The terminology used herein is for the purpose of describing particular embodiments only and is not intended to be limiting of the invention. As used herein, the singular forms “a”, “an” and “the” are intended to include the plural forms as well, unless the context clearly indicates otherwise. It will be further understood that the terms “comprises” and/or “comprising,” when used in this specification, specify the presence of stated features, integers, steps, operations, elements, and/or components, but do not preclude the presence or addition of one or more other features, integers, steps, operations, elements, components, and/or groups thereof. As used herein, the term “and/or” includes any and all combinations of one or more of the associated listed items.

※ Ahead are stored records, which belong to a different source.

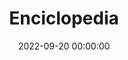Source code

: ---
title: Enciclopedia
description: Enciclopedia de Rueda del Cielo.
lead: ''
date: 2022-09-20 00:00:00
lastmod: 2022-09-20 00:00:00
draft: false
images: []
weight: 100
---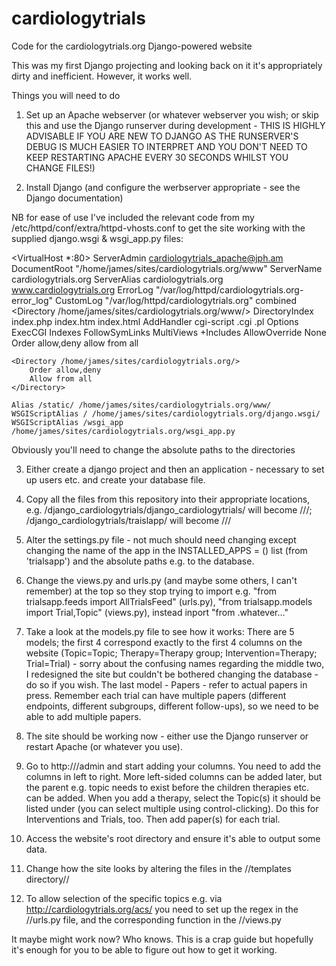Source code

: cardiologytrials
================

Code for the cardiologytrials.org Django-powered website

This was my first Django projecting and looking back on it it's appropriately dirty and inefficient. However, it works well.

Things you will need to do

1. Set up an Apache webserver (or whatever webserver you wish; or skip this and use the Django runserver during development - THIS IS HIGHLY ADVISABLE IF YOU ARE NEW TO DJANGO AS THE RUNSERVER'S DEBUG IS MUCH EASIER TO INTERPRET AND YOU DON'T NEED TO KEEP RESTARTING APACHE EVERY 30 SECONDS WHILST YOU CHANGE FILES!)

2. Install Django (and configure the werbserver appropriate - see the Django documentation)

NB for ease of use I've included the relevant code from my /etc/httpd/conf/extra/httpd-vhosts.conf to get the site working with the supplied django.wsgi & wsgi_app.py files:

<VirtualHost *:80>
   ServerAdmin cardiologytrials_apache@jph.am
   DocumentRoot "/home/james/sites/cardiologytrials.org/www"
   ServerName cardiologytrials.org
   ServerAlias cardiologytrials.org www.cardiologytrials.org
    ErrorLog "/var/log/httpd/cardiologytrials.org-error_log"
    CustomLog "/var/log/httpd/cardiologytrials.org" combined
    <Directory /home/james/sites/cardiologytrials.org/www/>
                    DirectoryIndex index.php index.htm index.html
                    AddHandler cgi-script .cgi .pl
                    Options ExecCGI Indexes FollowSymLinks MultiViews +Includes
                    AllowOverride None
                    Order allow,deny
                    allow from all
        </Directory>

    <Directory /home/james/sites/cardiologytrials.org/>
        Order allow,deny
        Allow from all
    </Directory>

    Alias /static/ /home/james/sites/cardiologytrials.org/www/
    WSGIScriptAlias / /home/james/sites/cardiologytrials.org/django.wsgi/
    WSGIScriptAlias /wsgi_app /home/james/sites/cardiologytrials.org/wsgi_app.py
</VirtualHost>

Obviously you'll need to change the absolute paths to the directories

3. Either create a django project and then an application - necessary to set up users etc. and create your database file.

4. Copy all the files from this repository into their appropriate locations, e.g. /django_cardiologytrials/django_cardiologytrials/ will become /<yourprojectname>/<yourprojectname>/; /django_cardiologytrials/traislapp/ will become /<yourprojectname>/<yourappname>/ 

4. Alter the settings.py file - not much should need changing except changing the name of the app in the INSTALLED_APPS = () list (from 'trialsapp') and the absolute paths e.g. to the database.

5. Change the views.py and urls.py (and maybe some others, I can't remember) at the top so they stop trying to import e.g. "from trialsapp.feeds import AllTrialsFeed" (urls.py), "from trialsapp.models import Trial,Topic" (views.py), instead inport "from <yourapp>.whatever..."

6. Take a look at the models.py file to see how it works:
There are 5 models; the first 4 correspond exactly to the first 4 columns on the website (Topic=Topic; Therapy=Therapy group; Intervention=Therapy; Trial=Trial) - sorry about the confusing names regarding the middle two, I redesigned the site but couldn't be bothered changing the database - do so if you wish.
The last model - Papers - refer to actual papers in press. Remember each trial can have multiple papers (different endpoints, different subgroups, different follow-ups), so we need to be able to add multiple papers.

7. The site should be working now - either use the Django runserver or restart Apache (or whatever you use).

8. Go to http://<whatever>/admin and start adding your columns.
You need to add the columns in left to right. More left-sided columns can be added later, but the parent e.g. topic needs to exist before the children therapies etc. can be added.
When you add a therapy, select the Topic(s) it should be listed under (you can select multiple using control-clicking). Do this for Interventions and Trials, too. Then add paper(s) for each trial.

9. Access the website's root directory and ensure it's able to output some data.

10. Change how the site looks by altering the files in the /<projectname>/templates directory/<appname>/

11. To allow selection of the specific topics e.g. via http://cardiologytrials.org/acs/ you need to set up the regex in the /<projectname>/urls.py file, and the corresponding function in the /<yourapp>/views.py

It maybe might work now? Who knows. This is a crap guide but hopefully it's enough for you to be able to figure out how to get it working.
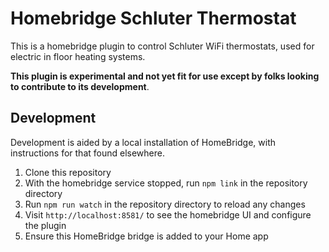 # Homebridge Schluter Thermostat

This is a homebridge plugin to control Schluter WiFi thermostats, used for
electric in floor heating systems.

**This plugin is experimental and not yet fit for use except by folks looking to
contribute to its development**.

## Development

Development is aided by a local installation of HomeBridge, with instructions
for that found elsewhere.

1. Clone this repository
1. With the homebridge service stopped, run `npm link` in the repository directory
1. Run `npm run watch` in the repository directory to reload any changes
1. Visit `http://localhost:8581/` to see the homebridge UI and configure the plugin
1. Ensure this HomeBridge bridge is added to your Home app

According to a shift lock apparatus of the present invention, a coil 20 is disposed within the housing on each side of a channel 15, e.g., around the circumference of the channel to form a substantially vertical cylinder that is opened on a top surface and a bottom surface. Additionally, the coil is configured to be connected to a power source to provide power thereto when power is applied to coil. A plunger 10 is slidably installed inside the channel and within the coil 20 in the housing 30. The plunger 10 may be held at the upper portion by the elastic force of a spring (not shown) and move downward when power is supplied to the coil 20. The plunger 10 may preferably be connected with a shift lever by links or a cable to unlock the shift lever when the plunger moves to a position in the bottom of the housing, and locks the shift lever when the plunger moves to a position at the top of the housing.
Hereinafter, a shift lock apparatus according to an exemplary embodiment of the present invention is described in detail with reference to the accompanying drawings.
Referring to FIG. 2, according to a shift lock apparatus of the exemplary embodiment of the present invention, the plunger 10 is pulled downward by a magnetic force in the housing 30, when power is supplied to the coil 20. That is, when power is supplied to the coil, a magnetic field is formed around the plunger 10 (i.e., since the plunger 10 is within the channel 15 around which the coil is formed) and the coil 20. As a result of the generated magnetic field, the plunger 10 is moved downward by the magnetic field. In particular, a magnetic force focus 11 is applied to the plunger 10 where the magnetic force of the magnetic field c is concentrated.
That is, the magnetic force focus 11 is configured so that the magnetic force of the magnetic field formed around the plunger 11 is focused on a specific predetermined position on the plunge 10. The magnetic force focus 11 may be formed by additionally mounting a permanent magnet on the plunger 10, combining materials with different magnetisms, or changing the shape of the plunger or utilizing a wound coil as the coil 20, at a specific position on the plunger.